Building agent fleet architectures your CISO doesn't hate

Hello everyone, welcome. So, today we'll be talking basically about CISO-approved Agent Fleet Architecture. So, my name is Lou. I'll actually jump into that. So, my name is Lou. I am a field TTO at a company called Gitpod. In a past life, you know, for many years, basically software engineering and platform engineering is my background, but for the last four years, actually nearly four years, I've been working at Gitpod effectively building a platform for automated development environments.

What I'm going to talk about today is actually the journey over the last, even extends beyond my tenure at the company for the last sort of six years, building our sort of product infrastructure and architecture for secure environments, particularly around regulated industries and that kind of thing. I assume they'll probably, in fact, actually, I think I'm already on the next slide.

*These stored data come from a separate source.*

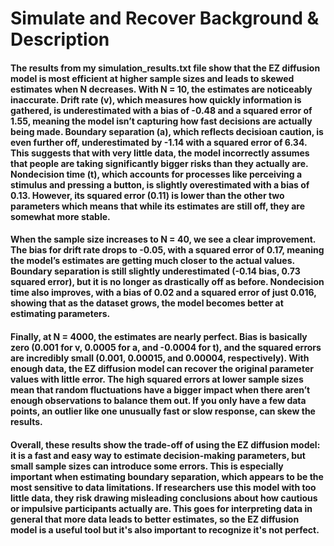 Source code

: # Simulate and Recover Background & Description
#### The results from my simulation_results.txt file show that the EZ diffusion model is most efficient at higher sample sizes and leads to skewed estimates when N decreases. With N = 10, the estimates are noticeably inaccurate. Drift rate (v), which measures how quickly information is gathered, is underestimated with a bias of -0.48 and a squared error of 1.55, meaning the model isn’t capturing how fast decisions are actually being made. Boundary separation (a), which reflects decisioan caution, is even further off, underestimated by -1.14 with a squared error of 6.34. This suggests that with very little data, the model incorrectly assumes that people are taking significantly bigger risks than they actually are. Nondecision time (t), which accounts for processes like perceiving a stimulus and pressing a button, is slightly overestimated with a bias of 0.13. However, its squared error (0.11) is lower than the other two parameters which means that while its estimates are still off, they are somewhat more stable.

#### When the sample size increases to N = 40, we see a clear improvement. The bias for drift rate drops to -0.05, with a squared error of 0.17, meaning the model’s estimates are getting much closer to the actual values. Boundary separation is still slightly underestimated (-0.14 bias, 0.73 squared error), but it is no longer as drastically off as before. Nondecision time also improves, with a bias of 0.02 and a squared error of just 0.016, showing that as the dataset grows, the model becomes better at estimating parameters.

#### Finally, at N = 4000, the estimates are nearly perfect. Bias is basically zero (0.001 for v, 0.0005 for a, and -0.0004 for t), and the squared errors are incredibly small (0.001, 0.00015, and 0.00004, respectively). With enough data, the EZ diffusion model can recover the original parameter values with little error. The high squared errors at lower sample sizes mean that random fluctuations have a bigger impact when there aren’t enough observations to balance them out. If you only have a few data points, an outlier like one unusually fast or slow response, can skew the results.

#### Overall, these results show the trade-off of using the EZ diffusion model: it is a fast and easy way to estimate decision-making parameters, but small sample sizes can introduce some errors. This is especially important when estimating boundary separation, which appears to be the most sensitive to data limitations. If researchers use this model with too little data, they risk drawing misleading conclusions about how cautious or impulsive participants actually are. This goes for interpreting data in general that more data leads to better estimates, so the EZ diffusion model is a useful tool but it's also important to recognize it's not perfect. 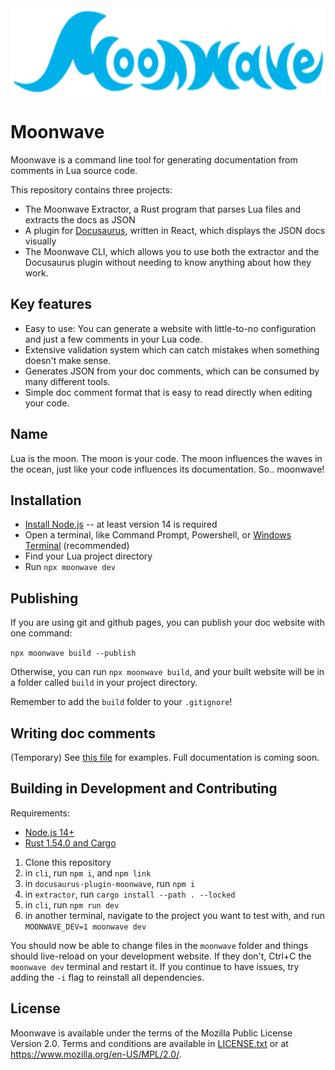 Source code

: <div align="center">
    <img src="brand/moonwave.svg" alt="Moonwave" height="139" />
</div>

# Moonwave

Moonwave is a command line tool for generating documentation from comments in Lua source code.

This repository contains three projects:
- The Moonwave Extractor, a Rust program that parses Lua files and extracts the docs as JSON
- A plugin for [Docusaurus](https://docusaurus.io/), written in React, which displays the JSON docs visually
- The Moonwave CLI, which allows you to use both the extractor and the Docusaurus plugin without needing to know anything about how they work.

## Key features
- Easy to use: You can generate a website with little-to-no configuration and just a few comments in your Lua code.
- Extensive validation system which can catch mistakes when something doesn't make sense.
- Generates JSON from your doc comments, which can be consumed by many different tools.
- Simple doc comment format that is easy to read directly when editing your code.

## Name
Lua is the moon. The moon is your code. The moon influences the waves in the ocean, just like your code influences its documentation. So.. moonwave!

## Installation

- [Install Node.js](https://nodejs.org/en/) -- at least version 14 is required
- Open a terminal, like Command Prompt, Powershell, or [Windows Terminal](https://www.microsoft.com/en-us/p/windows-terminal/9n0dx20hk701) (recommended)
- Find your Lua project directory
- Run `npx moonwave dev`

## Publishing

If you are using git and github pages, you can publish your doc website with one command:

`npx moonwave build --publish`

Otherwise, you can run `npx moonwave build`, and your built website will be in a folder called `build` in your project directory.

Remember to add the `build` folder to your `.gitignore`!

## Writing doc comments

(Temporary) See [this file](https://github.com/evaera/roblox-lua-promise/blob/master/lib/init.lua) for examples. Full documentation is coming soon.

## Building in Development and Contributing

Requirements:
- [Node.js 14+](https://nodejs.org/en/)
- [Rust 1.54.0 and Cargo](https://rustup.rs/)

1. Clone this repository
2. in `cli`, run `npm i`, and `npm link`
3. in `docusaurus-plugin-moonwave`, run `npm i`
4. in `extractor`, run `cargo install --path . --locked`
5. in `cli`, run `npm run dev`
6. in another terminal, navigate to the project you want to test with, and run `MOONWAVE_DEV=1 moonwave dev`

You should now be able to change files in the `moonwave` folder and things should live-reload on your development website. If they don't, Ctrl+C the `moonwave dev` terminal and restart it. If you continue to have issues, try adding the `-i` flag to reinstall all dependencies.

## License
Moonwave is available under the terms of the Mozilla Public License Version 2.0. Terms and conditions are available in [LICENSE.txt](LICENSE.txt) or at <https://www.mozilla.org/en-US/MPL/2.0/>.
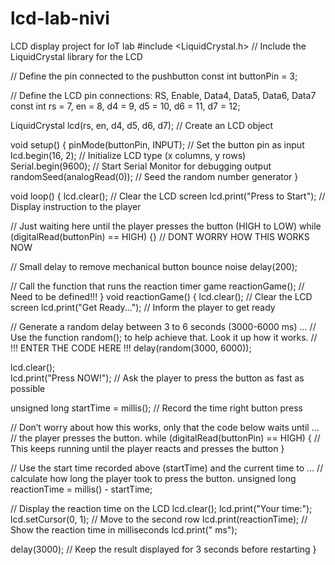 # lcd-lab-nivi
LCD display project for IoT lab
#include <LiquidCrystal.h>  // Include the LiquidCrystal library for the LCD

// Define the pin connected to the pushbutton
const int buttonPin = 3;

// Define the LCD pin connections: RS, Enable, Data4, Data5, Data6, Data7
const int rs = 7, en = 8, d4 = 9, d5 = 10, d6 = 11, d7 = 12;

LiquidCrystal lcd(rs, en, d4, d5, d6, d7);  // Create an LCD object

void setup() {
  pinMode(buttonPin, INPUT);     // Set the button pin as input
  lcd.begin(16, 2);             // Initialize LCD type (x columns, y rows)
  Serial.begin(9600);          // Start Serial Monitor for debugging output
  randomSeed(analogRead(0));   // Seed the random number generator
}

void loop() {
  lcd.clear();                 // Clear the LCD screen
  lcd.print("Press to Start"); // Display instruction to the player

  // Just waiting here until the player presses the button (HIGH to LOW) 
  while (digitalRead(buttonPin) == HIGH) {} // DONT WORRY HOW THIS WORKS NOW

  // Small delay to remove mechanical button bounce noise
  delay(200);

  // Call the function that runs the reaction timer game
  reactionGame(); // Need to be defined!!!
}
void reactionGame() {
  lcd.clear();    // Clear the LCD screen
  lcd.print("Get Ready..."); // Inform the player to get ready

  // Generate a random delay between 3 to 6 seconds (3000-6000 ms) ...
  // Use the function random(); to help achieve that. Look it up how it works.
  // !!! ENTER THE CODE HERE !!!
  delay(random(3000, 6000));
    
  lcd.clear();                 
  lcd.print("Press NOW!");  // Ask the player to press the button as fast as possible

  unsigned long startTime = millis();  // Record the time right button press

  // Don’t worry about how this works, only that the code below waits until ...
  // the player presses the button.
  while (digitalRead(buttonPin) == HIGH) {
    // This keeps running until the player reacts and presses the button
  }

  // Use the start time recorded above (startTime) and the current time to ...
  // calculate how long the player took to press the button.
  unsigned long reactionTime = millis() - startTime;

  // Display the reaction time on the LCD
  lcd.clear();
  lcd.print("Your time:");
  lcd.setCursor(0, 1);         // Move to the second row
  lcd.print(reactionTime);     // Show the reaction time in milliseconds
  lcd.print(" ms");

  delay(3000);  // Keep the result displayed for 3 seconds before restarting
}
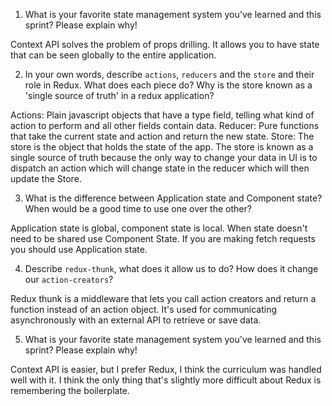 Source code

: 1. What is your favorite state management system you've learned and this sprint? Please explain why!

Context API solves the problem of props drilling. It allows you to have state that can be seen globally to the entire application.

2. In your own words, describe `actions`, `reducers` and the `store` and their role in Redux. What does each piece do? Why is the store known as a 'single source of truth' in a redux application?

Actions: Plain javascript objects that have a type field, telling what kind of action to perform and all other fields contain data.
Reducer: Pure functions that take the current state and action and return the new state.
Store: The store is the object that holds the state of the app. The store is known as a single source of truth because the only way to change your data in UI is to dispatch an action which will change state in the reducer which will then update the Store. 


3. What is the difference between Application state and Component state? When would be a good time to use one over the other?

Application state is global, component state is local. When state doesn't need to be shared use Component State. If you are making fetch requests you should use Application state. 

4. Describe `redux-thunk`, what does it allow us to do? How does it change our `action-creators`?

Redux thunk is a middleware that lets you call action creators and return a function instead of an action object. It's used for communicating asynchronously with an external API to retrieve or save data.

5. What is your favorite state management system you've learned and this sprint? Please explain why!

Context API is easier, but I prefer Redux, I think the curriculum was handled well with it. I think the only thing that's slightly more difficult about Redux is remembering the boilerplate.  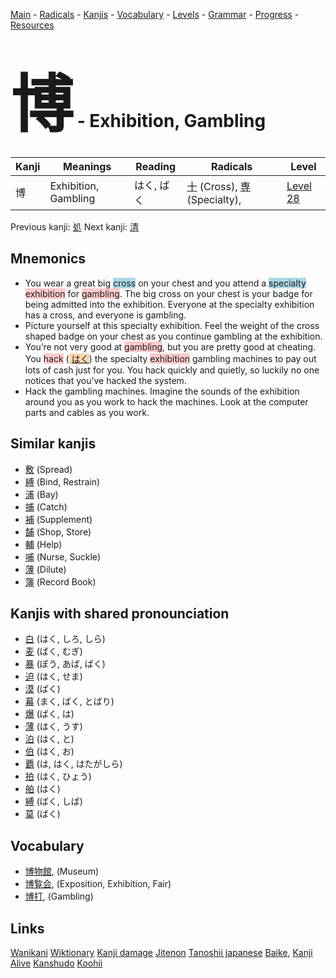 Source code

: <style> bigfont {font-size: 100px}</style>
[Main](../README.md) -
[Radicals](../radicals.md) -
[Kanjis](../kanjis.md) -
[Vocabulary](../vocabulary.md) -
[Levels](../levels.md) -
[Grammar](../grammar.md) - 
[Progress](../progress.md) -
[Resources](../resources.md)
# <bigfont> 博</bigfont> - Exhibition, Gambling 

| Kanji | Meanings | Reading | Radicals | Level |
| --- | --- | --- | --- | --- |
| 博 | Exhibition, Gambling | はく, ばく | [十](../radicals/十.md) (Cross), [専](../radicals/専.md) (Specialty),  | [Level 28](../levels/wk_level28.md) |

Previous kanji: [処](処.md) Next kanji: [清](清.md) 

## Mnemonics
 * You wear a great big <span style="background-color:#ADD8E6"> cross</span> on your chest and you attend a <span style="background-color:#ADD8E6"> specialty</span> <span style="background-color:#ffcccb"> exhibition</span> for <span style="background-color:#ffcccb"> gambling</span>. The big cross on your chest is your badge for being admitted into the exhibition. Everyone at the specialty exhibition has a cross, and everyone is gambling.
* Picture yourself at this specialty exhibition. Feel the weight of the cross shaped badge on your chest as you continue gambling at the exhibition.
* You’re not very good at <span style="background-color:#ffcccb"> gambling</span>, but you are pretty good at cheating. You <span style="background-color:#ffcccb"> hack</span> (<span style="background-color:#fed8b1"> [はく](https://jisho.org/search/はく)</span>) the specialty <span style="background-color:#ffcccb"> exhibition</span> gambling machines to pay out lots of cash just for you. You hack quickly and quietly, so luckily no one notices that you’ve hacked the system.
* Hack the gambling machines. Imagine the sounds of the exhibition around you as you work to hack the machines. Look at the computer parts and cables as you work.


## Similar kanjis
 * [敷](敷.md) (Spread)
* [縛](縛.md) (Bind, Restrain)
* [浦](浦.md) (Bay)
* [捕](捕.md) (Catch)
* [補](補.md) (Supplement)
* [舗](舗.md) (Shop, Store)
* [輔](輔.md) (Help)
* [哺](哺.md) (Nurse, Suckle)
* [薄](薄.md) (Dilute)
* [簿](簿.md) (Record Book)



## Kanjis with shared pronounciation
 * [白](白.md) (はく, しろ, しら)
* [麦](麦.md) (ばく, むぎ)
* [暴](暴.md) (ぼう, あば, ばく)
* [迫](迫.md) (はく, せま)
* [漠](漠.md) (ばく)
* [幕](幕.md) (まく, ばく, とばり)
* [爆](爆.md) (ばく, は)
* [薄](薄.md) (はく, うす)
* [泊](泊.md) (はく, と)
* [伯](伯.md) (はく, お)
* [覇](覇.md) (は, はく, はたがしら)
* [拍](拍.md) (はく, ひょう)
* [舶](舶.md) (はく)
* [縛](縛.md) (ばく, しば)
* [莫](莫.md) (ばく)



## Vocabulary
 * [博物館](../vocabulary/博.md), (Museum)
* [博覧会](../vocabulary/博.md), (Exposition, Exhibition, Fair)
* [博打](../vocabulary/博.md), (Gambling)




## Links 


[Wanikani](https://www.wanikani.com/kanji/博)
[Wiktionary](https://en.wiktionary.org/wiki/博)
[Kanji damage](http://www.kanjidamage.com/kanji/search?utf8=✓&q=博)
[Jitenon](https://jitenon.com/kanji/博)
[Tanoshii japanese](https://www.tanoshiijapanese.com/dictionary/kanji.cfm?k=博)
[Baike](https://baike.baidu.com/item/博),
[Kanji Alive](https://app.kanjialive.com/博)
[Kanshudo](https://www.kanshudo.com/searchmn?q=博)
[Koohii](https://kanji.koohii.com/study/kanji/博)
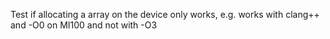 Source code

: Test if allocating a array on the device only works, e.g. works with clang++ and -O0 on MI100 and not with -O3
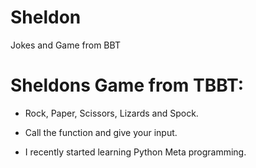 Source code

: # Sheldon
Jokes and Game from BBT

# Sheldons Game from TBBT:

- Rock, Paper, Scissors, Lizards and Spock.

- Call the function and give your input.

- I recently started learning Python Meta programming.

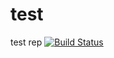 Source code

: # test
test rep
[![Build Status](https://travis-ci.org/EcePanos/test.svg?branch=master)](https://travis-ci.org/EcePanos/test)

So, yeah. So, in terms of like who this talk is for, so different aspects. So, first aspect is really about how do we start to think about how technical architectures of product affect our business. If you're a vendor, this is obviously something for you. There are probably a bunch of people here as well that are either building or consuming or thinking about AI tools, maybe also in these secure environments.

But then also, if you're a buyer of this as well, I think this talk will also be interesting if you're buying, using or consuming AI tools, thinking about like what architectures might be right for you and what considerations you might want to take throughout that process. So, let's go ahead and actually just jump into it.

So, for a little bit of context, it's very hard to talk about this talk without actually giving a bit of background to the company and what we do. So, Gitpod is basically a platform for secure dev environments. A lot of people sometimes mix this up with things like staging or integration environments, things like that.

But to give you an idea like developers actually work inside of Gitpod for around 37 hours a week, 36, 37 hours. So, like you're, it's almost like a replacement, I suppose, like for your machine or your laptop, something like that. So, as a consequence of that as well, it's highly mission critical software.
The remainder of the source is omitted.